**Aim of the exercise**:
The records below are split into lines. How many of those lines contain the string "printf"? Reply with the number only.

Saved entries
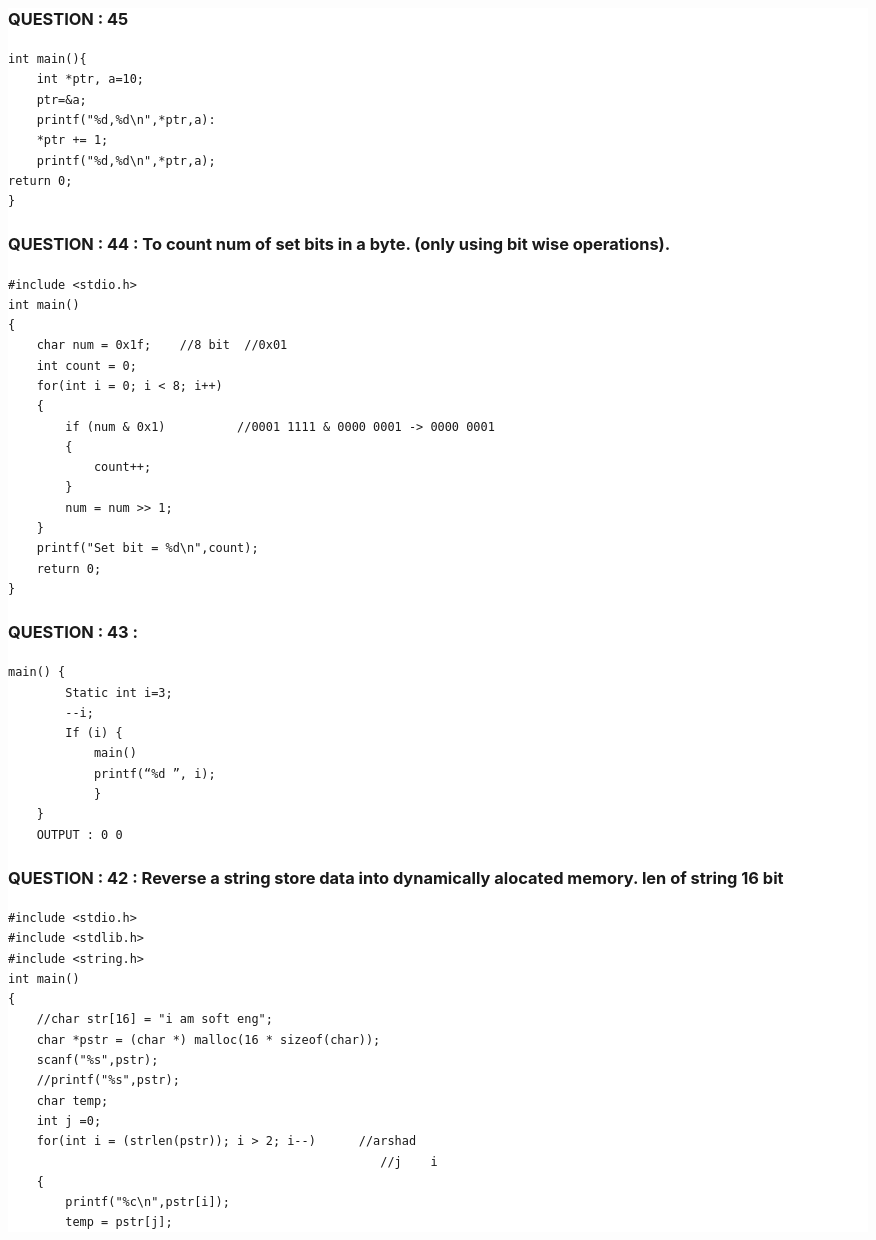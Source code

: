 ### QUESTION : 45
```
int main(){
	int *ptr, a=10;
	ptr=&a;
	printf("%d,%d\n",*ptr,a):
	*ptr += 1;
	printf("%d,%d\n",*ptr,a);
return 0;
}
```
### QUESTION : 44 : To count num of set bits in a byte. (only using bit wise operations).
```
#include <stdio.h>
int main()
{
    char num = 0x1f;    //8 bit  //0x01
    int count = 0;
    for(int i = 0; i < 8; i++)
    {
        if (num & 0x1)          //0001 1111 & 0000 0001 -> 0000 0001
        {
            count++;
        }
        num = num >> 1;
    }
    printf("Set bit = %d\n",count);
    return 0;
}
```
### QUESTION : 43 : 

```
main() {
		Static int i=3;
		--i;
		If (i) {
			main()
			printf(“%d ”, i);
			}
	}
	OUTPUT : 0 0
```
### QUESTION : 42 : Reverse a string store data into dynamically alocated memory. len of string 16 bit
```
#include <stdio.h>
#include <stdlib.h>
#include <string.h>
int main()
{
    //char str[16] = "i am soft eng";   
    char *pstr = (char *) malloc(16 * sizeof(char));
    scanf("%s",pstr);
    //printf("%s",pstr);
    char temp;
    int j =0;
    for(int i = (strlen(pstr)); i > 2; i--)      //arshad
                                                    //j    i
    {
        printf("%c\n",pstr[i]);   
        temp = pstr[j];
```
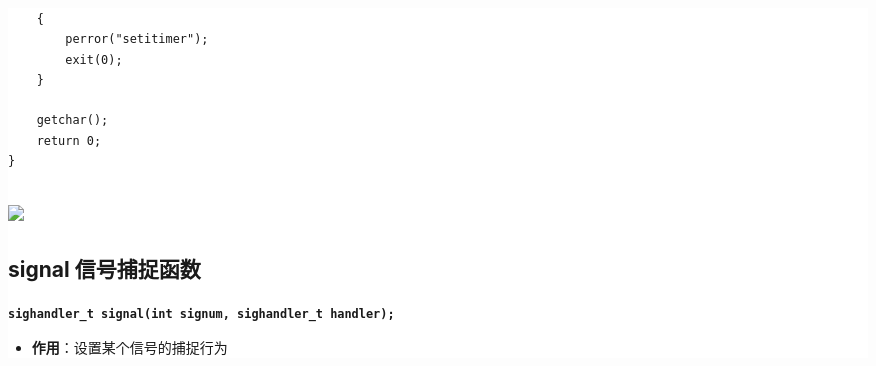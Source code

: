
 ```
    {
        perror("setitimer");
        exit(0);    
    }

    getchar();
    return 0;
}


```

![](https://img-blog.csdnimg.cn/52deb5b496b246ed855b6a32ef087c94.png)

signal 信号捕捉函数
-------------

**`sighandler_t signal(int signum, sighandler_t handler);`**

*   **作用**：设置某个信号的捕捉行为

**Answer below**:
6